The longer you leave it, the more you'll have to pay in ultimately. 

Then again there are those who say you should focus on reducing your PPR mortgage (or in your case reducing the amount to be borrowed) before pension...


----------



## LDFerguson

rmelly said:


> Try searching this site, or check pensions.ie.


 
Pensions.ie is unoccupied.


----------



## LDFerguson

Deimos said:


> I think I've only read through the paperwork, I really need to sit down with it.


 
Nah - stick to your first idea.  I'd bet you'll get a better understanding by reading it.


----------



## rmelly

LDFerguson said:


> Pensions.ie is unoccupied.


 
Sorry, pensionsboard.ie - check it out.


----------



## asdfg

Just to add the pensions board only recommends a % of salary less the state pension. Revenue allow max of 2/3 of final salary. I reckon in order to have a decent pension you need to put the max allowed by revenue for each age group. Remember your salary will increase hopefully in real terms before you reach 65. 

Also pension board assums you retire at 65. What if you retire at 60 or earlier.
Look at the other assumptions made by the pension board.


----------



## rmelly

It's only meant as a guide, as you say the assumptions are just that - assumptions.

Just noticed an Advanced Calculator, seems to be new, supports retirement age between 55 and 70 and some more options: 

http://www.pensionsboard.ie/app_adv_pensions_calc.asp


----------



## Marc

A good rule of thumb:

Assuming you have no other pension benefits already would be to make contributions equal to a percentage of your salary that is half your age.

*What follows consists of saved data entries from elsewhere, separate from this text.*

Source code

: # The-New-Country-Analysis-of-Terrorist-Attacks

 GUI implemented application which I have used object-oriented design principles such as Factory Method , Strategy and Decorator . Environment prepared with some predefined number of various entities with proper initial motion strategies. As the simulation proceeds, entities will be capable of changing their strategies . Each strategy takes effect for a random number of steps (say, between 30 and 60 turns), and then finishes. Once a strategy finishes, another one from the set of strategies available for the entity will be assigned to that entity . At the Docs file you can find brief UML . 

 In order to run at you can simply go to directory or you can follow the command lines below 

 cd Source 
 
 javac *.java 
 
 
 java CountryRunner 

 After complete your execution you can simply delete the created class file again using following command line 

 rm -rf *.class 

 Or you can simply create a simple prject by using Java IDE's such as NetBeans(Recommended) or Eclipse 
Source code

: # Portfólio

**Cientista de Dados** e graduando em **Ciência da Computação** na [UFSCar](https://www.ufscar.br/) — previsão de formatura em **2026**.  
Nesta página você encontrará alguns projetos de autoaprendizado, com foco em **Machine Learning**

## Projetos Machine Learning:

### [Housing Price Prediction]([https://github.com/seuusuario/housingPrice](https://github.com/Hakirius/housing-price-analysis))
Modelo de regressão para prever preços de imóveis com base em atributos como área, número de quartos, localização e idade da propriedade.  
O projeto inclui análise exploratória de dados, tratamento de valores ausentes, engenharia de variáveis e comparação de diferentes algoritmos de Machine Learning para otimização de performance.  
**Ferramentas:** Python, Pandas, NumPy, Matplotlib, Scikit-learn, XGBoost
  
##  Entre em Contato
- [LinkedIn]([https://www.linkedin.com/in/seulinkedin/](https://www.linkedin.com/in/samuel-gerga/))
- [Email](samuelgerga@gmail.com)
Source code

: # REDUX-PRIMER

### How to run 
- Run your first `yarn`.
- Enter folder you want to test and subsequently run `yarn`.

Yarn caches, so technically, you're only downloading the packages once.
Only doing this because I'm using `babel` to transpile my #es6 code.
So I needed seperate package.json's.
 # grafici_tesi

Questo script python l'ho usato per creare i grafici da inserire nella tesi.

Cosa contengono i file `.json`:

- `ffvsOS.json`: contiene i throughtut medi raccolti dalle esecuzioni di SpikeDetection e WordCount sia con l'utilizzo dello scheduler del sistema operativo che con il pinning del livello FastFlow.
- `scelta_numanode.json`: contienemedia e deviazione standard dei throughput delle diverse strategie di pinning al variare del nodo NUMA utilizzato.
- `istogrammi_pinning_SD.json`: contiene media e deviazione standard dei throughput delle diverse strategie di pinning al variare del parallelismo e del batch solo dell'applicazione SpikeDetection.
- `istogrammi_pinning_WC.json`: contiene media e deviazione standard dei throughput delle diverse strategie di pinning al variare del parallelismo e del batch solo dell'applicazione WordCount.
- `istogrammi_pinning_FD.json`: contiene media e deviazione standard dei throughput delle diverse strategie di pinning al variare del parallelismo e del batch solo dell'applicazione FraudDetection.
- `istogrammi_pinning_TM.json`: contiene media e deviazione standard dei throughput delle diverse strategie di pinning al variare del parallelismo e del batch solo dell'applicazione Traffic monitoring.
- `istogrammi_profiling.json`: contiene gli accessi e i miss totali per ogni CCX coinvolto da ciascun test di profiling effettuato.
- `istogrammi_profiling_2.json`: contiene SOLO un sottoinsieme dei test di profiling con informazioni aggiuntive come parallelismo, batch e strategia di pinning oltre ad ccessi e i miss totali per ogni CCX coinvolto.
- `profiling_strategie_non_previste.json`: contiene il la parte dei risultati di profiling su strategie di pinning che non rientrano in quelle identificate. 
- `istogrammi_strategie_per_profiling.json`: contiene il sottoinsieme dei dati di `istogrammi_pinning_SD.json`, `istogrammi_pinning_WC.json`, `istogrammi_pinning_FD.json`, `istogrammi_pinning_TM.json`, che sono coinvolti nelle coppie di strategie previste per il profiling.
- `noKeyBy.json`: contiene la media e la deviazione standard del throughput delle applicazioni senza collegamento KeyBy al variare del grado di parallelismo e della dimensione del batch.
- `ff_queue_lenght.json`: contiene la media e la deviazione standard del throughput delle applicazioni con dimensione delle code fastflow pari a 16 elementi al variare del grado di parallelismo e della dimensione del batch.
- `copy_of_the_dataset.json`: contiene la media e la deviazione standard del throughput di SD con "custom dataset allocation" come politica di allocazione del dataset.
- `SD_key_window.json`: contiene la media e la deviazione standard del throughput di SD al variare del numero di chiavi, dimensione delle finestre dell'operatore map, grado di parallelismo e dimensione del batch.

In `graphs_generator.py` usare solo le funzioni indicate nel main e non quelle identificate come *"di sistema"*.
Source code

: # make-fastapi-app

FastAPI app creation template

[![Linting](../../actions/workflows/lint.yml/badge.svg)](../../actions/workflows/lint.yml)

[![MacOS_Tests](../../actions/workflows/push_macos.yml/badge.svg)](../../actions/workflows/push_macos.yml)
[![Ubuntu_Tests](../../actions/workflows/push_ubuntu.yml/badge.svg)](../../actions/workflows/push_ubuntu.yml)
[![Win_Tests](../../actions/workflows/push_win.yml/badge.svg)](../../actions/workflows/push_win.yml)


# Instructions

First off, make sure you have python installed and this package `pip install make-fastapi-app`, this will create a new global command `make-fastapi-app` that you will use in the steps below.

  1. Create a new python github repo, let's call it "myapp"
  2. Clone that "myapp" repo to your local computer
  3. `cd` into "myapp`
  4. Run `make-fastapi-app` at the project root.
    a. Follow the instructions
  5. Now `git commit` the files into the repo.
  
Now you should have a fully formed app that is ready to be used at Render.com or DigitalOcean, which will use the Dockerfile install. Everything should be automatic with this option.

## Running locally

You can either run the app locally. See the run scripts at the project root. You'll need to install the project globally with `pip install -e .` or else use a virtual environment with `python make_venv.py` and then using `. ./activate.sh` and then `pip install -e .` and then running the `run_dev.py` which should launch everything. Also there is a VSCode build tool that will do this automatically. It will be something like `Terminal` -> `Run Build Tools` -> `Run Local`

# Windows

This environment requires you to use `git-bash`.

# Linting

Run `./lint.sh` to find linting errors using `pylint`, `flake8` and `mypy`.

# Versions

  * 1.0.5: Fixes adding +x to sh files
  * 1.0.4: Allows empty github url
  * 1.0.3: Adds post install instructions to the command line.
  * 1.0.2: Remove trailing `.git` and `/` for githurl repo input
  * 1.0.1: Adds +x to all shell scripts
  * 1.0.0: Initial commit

So a 27 year old would need to put away about 13% of their salary.

This is the sort of contribution you would need to make to get 2/3rds of your final salary at normal retirement with inflation protecton and spouses benefits assuming a conservative annual growth rate - say 6%pa. Don't scoff, over the last 10 years, the average Irish pension fund has grown by 4%pa according to Mercer.

Scary isn't it? Nearly everyone underestimates the level of contribution required to provide this level of pension. Just a few short years ago, it was normal for a employer to offer a defined benefit pension (sometimes with no contribution at all required by the employee) to provide these benefits.

With the dramatic collapse of the defined benefit pension, in less than a generation, the risk of making provision for our old age has been transferred from the employer to the employee but without any increase in our understanding of the issues at stake.

A final thought: The amount you need to save doubles roughly every 5 years just to stand still. So, to get the same end result as a 20 year old saving €100pm a 25 year old would need to save €200pm. Just to get the same end result!

Start early. Save as much as you can, increase it when you get a pay rise and keep on top of the investments. If you don't understand investments, get really (and I mean really) competent advice.


----------